RE: Debate with a Christian
March 9, 2014 at 5:08 pm
(This post was last modified: March 9, 2014 at 5:14 pm by discipulus.)
(March 9, 2014 at 5:03 pm)Beccs Wrote:(March 9, 2014 at 5:00 pm)discipulus Wrote: Dr. Edwin Masao Yamauchi is a Japanese American historian, editor and academic. He is Professor Emeritus of History at Miami University, where he taught from 1969 until 2005. Dr. Yamauchi when speaking of the Roman historian Tacitus' reference of Jesus sums up the reference by concluding that it is probably the single most important reference to Jesus Christ outside of the bible. Reporting on Emperor Nero's decision to blame the Christians for the fire that had destroyed Rome in A.D. 64, the Roman historian Tacitus wrote:
Nero fastened the guilt . . . on a class hated for their abominations, called Christians by the populace. Christus, from whom the name had its origin, suffered the extreme penalty during the reign of Tiberius at the hands of . . . Pontius Pilatus, and a most mischievous superstition, thus checked for the moment, again broke out not only in Judaea, the first source of the evil, but even in Rome. . . .{1}
What all can we learn from this ancient (and rather unsympathetic) reference to Jesus and the early Christians? Notice, first, that Tacitus reports Christians derived their name from a historical person called Christus (from the Latin), or Christ. He is said to have "suffered the extreme penalty," obviously alluding to the Roman method of execution known as crucifixion. This is said to have occurred during the reign of Tiberius and by the sentence of Pontius Pilatus. This confirms much of what the Gospels tell us about the death of Jesus.
1- Tacitus, Annals 15.44
"Publius (or Gaius) Cornelius Tacitus (/ˈtæsɪtʊs/; c. AD 56 – after 117)"
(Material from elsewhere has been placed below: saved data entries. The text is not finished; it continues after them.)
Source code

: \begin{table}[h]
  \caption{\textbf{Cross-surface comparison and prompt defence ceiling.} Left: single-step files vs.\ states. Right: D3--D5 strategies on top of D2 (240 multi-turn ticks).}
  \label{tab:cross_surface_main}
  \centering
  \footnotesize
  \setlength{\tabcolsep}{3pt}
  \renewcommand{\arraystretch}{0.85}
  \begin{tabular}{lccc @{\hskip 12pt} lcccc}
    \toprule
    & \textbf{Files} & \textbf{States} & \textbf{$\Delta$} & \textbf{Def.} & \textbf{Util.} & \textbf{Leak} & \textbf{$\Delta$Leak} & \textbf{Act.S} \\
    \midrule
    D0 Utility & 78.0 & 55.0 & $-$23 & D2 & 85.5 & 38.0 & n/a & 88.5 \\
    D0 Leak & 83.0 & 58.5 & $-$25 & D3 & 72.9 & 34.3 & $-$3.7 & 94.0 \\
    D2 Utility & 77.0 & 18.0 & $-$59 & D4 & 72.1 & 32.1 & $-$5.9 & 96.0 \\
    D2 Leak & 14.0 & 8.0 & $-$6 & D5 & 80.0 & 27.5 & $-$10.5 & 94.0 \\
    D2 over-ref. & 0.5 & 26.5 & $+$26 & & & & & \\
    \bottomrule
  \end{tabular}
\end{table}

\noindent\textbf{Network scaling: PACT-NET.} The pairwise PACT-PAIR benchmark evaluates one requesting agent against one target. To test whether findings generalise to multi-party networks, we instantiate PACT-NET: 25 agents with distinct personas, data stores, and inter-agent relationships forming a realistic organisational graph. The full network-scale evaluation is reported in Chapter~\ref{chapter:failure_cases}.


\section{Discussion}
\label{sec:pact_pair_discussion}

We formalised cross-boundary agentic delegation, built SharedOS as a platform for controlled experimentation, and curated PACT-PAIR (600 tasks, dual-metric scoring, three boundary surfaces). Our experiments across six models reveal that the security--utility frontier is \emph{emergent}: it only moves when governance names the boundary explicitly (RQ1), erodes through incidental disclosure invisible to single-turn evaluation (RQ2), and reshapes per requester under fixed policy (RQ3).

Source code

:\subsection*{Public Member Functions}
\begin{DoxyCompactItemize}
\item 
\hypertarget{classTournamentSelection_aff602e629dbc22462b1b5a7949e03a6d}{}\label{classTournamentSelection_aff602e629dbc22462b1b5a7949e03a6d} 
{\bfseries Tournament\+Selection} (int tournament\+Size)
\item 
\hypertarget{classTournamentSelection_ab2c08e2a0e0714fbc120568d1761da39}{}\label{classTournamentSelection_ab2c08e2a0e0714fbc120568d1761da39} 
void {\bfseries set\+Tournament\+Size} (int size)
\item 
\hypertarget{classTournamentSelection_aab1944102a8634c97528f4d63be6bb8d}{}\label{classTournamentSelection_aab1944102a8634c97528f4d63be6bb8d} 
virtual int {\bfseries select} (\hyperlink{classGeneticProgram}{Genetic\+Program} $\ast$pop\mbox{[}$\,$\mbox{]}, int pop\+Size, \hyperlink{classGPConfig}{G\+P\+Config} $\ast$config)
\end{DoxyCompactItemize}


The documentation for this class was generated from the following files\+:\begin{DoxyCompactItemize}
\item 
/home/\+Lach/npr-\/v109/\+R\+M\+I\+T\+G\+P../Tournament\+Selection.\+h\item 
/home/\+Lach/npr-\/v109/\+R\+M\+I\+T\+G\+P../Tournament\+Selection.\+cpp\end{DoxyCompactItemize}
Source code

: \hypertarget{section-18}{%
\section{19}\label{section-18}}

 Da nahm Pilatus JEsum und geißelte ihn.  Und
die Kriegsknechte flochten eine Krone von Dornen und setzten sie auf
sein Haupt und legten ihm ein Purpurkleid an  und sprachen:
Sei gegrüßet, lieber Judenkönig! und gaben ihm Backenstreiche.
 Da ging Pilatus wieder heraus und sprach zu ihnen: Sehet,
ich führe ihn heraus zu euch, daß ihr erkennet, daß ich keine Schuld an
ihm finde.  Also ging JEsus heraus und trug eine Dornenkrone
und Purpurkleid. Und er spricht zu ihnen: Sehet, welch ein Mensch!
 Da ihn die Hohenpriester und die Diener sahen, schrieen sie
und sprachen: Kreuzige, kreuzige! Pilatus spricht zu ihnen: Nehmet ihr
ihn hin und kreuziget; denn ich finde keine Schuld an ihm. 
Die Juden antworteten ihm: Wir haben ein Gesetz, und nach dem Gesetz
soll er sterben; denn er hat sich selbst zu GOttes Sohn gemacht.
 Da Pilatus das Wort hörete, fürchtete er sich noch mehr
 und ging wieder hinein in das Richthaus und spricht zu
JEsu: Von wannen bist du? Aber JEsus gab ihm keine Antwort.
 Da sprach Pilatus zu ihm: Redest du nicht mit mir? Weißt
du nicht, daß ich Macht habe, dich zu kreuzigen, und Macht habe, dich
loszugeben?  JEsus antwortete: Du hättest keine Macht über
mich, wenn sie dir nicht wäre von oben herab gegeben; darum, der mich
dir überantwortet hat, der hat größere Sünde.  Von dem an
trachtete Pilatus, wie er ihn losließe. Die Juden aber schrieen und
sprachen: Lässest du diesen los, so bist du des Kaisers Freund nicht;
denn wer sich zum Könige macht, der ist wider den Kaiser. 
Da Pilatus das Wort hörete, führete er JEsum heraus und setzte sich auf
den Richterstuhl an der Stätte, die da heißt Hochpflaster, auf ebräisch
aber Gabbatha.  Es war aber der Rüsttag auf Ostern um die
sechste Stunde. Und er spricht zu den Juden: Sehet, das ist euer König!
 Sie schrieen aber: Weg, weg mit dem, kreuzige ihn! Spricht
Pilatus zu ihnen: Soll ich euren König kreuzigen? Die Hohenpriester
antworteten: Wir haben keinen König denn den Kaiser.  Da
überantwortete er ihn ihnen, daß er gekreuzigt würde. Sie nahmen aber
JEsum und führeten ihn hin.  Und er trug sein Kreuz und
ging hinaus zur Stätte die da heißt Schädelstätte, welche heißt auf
AS we say, there are no CONTEMPORARY citations for the life of Jesus outside the bible.
LOL....this is a favorite mainline of internet infidels....
No academic would use it, but I will humor you by asking.....
So what? What reference do you have regarding the historiographical methodology that can substantiate your assertion that a necessary condition of historical reliability of an account of someone's life is that there be contemporaneous accounts of said person?